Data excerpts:
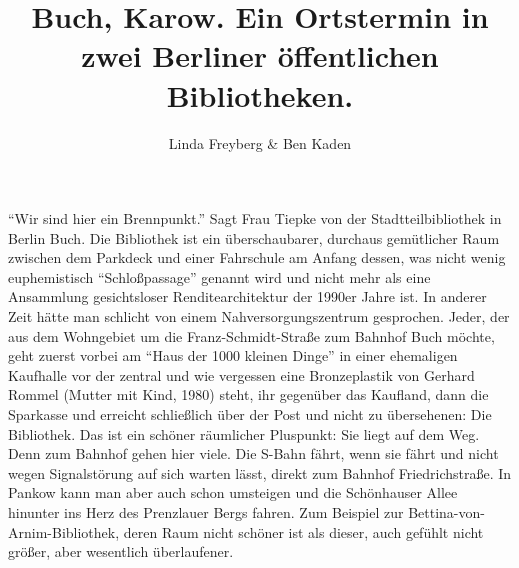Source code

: \documentclass[a4paper,
fontsize=11pt,
oneside,
numbers=noperiodatend,
parskip=half-,
bibliography=totoc,
final
]{scrartcl}
\title{\LARGE{Buch, Karow. Ein Ortstermin in zwei Berliner öffentlichen Bibliotheken.}} %
\author{Linda Freyberg \& Ben Kaden} %
\date{}
\begin{document}
\maketitle
\thispagestyle{fancyplain} 


\enquote{Wir sind hier ein Brennpunkt.} Sagt Frau Tiepke von der
Stadtteilbibliothek in Berlin Buch. Die Bibliothek ist ein
überschaubarer, durchaus gemütlicher Raum zwischen dem Parkdeck und
einer Fahrschule am Anfang dessen, was nicht wenig euphemistisch
\enquote{Schloßpassage} genannt wird und nicht mehr als eine Ansammlung
gesichtsloser Renditearchitektur der 1990er Jahre ist. In anderer Zeit
hätte man schlicht von einem Nahversorgungszentrum gesprochen. Jeder,
der aus dem Wohngebiet um die Franz-Schmidt-Straße zum Bahnhof Buch
möchte, geht zuerst vorbei am \enquote{Haus der 1000 kleinen Dinge} in
einer ehemaligen Kaufhalle vor der zentral und wie vergessen eine
Bronzeplastik von Gerhard Rommel (Mutter mit Kind, 1980) steht, ihr
gegenüber das Kaufland, dann die Sparkasse und erreicht schließlich über
der Post und nicht zu übersehenen: Die Bibliothek. Das ist ein schöner
räumlicher Pluspunkt: Sie liegt auf dem Weg. Denn zum Bahnhof gehen hier
viele. Die S-Bahn fährt, wenn sie fährt und nicht wegen Signalstörung
auf sich warten lässt, direkt zum Bahnhof Friedrichstraße. In Pankow
kann man aber auch schon umsteigen und die Schönhauser Allee hinunter
ins Herz des Prenzlauer Bergs fahren. Zum Beispiel zur
Bettina-von-Arnim-Bibliothek, deren Raum nicht schöner ist als dieser,
auch gefühlt nicht größer, aber wesentlich überlaufener.
\end{document}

ASSIGNMENT —
Exactly the lines from the one that holds "überschaubarer, durchaus gemütlicher" through the final line of the records above should be written out, and only those.

TASK RESULT —
überschaubarer, durchaus gemütlicher Raum zwischen dem Parkdeck und
einer Fahrschule am Anfang dessen, was nicht wenig euphemistisch
\enquote{Schloßpassage} genannt wird und nicht mehr als eine Ansammlung
gesichtsloser Renditearchitektur der 1990er Jahre ist. In anderer Zeit
hätte man schlicht von einem Nahversorgungszentrum gesprochen. Jeder,
der aus dem Wohngebiet um die Franz-Schmidt-Straße zum Bahnhof Buch
möchte, geht zuerst vorbei am \enquote{Haus der 1000 kleinen Dinge} in
einer ehemaligen Kaufhalle vor der zentral und wie vergessen eine
Bronzeplastik von Gerhard Rommel (Mutter mit Kind, 1980) steht, ihr
gegenüber das Kaufland, dann die Sparkasse und erreicht schließlich über
der Post und nicht zu übersehenen: Die Bibliothek. Das ist ein schöner
räumlicher Pluspunkt: Sie liegt auf dem Weg. Denn zum Bahnhof gehen hier
viele. Die S-Bahn fährt, wenn sie fährt und nicht wegen Signalstörung
auf sich warten lässt, direkt zum Bahnhof Friedrichstraße. In Pankow
kann man aber auch schon umsteigen und die Schönhauser Allee hinunter
ins Herz des Prenzlauer Bergs fahren. Zum Beispiel zur
Bettina-von-Arnim-Bibliothek, deren Raum nicht schöner ist als dieser,
auch gefühlt nicht größer, aber wesentlich überlaufener.
\end{document}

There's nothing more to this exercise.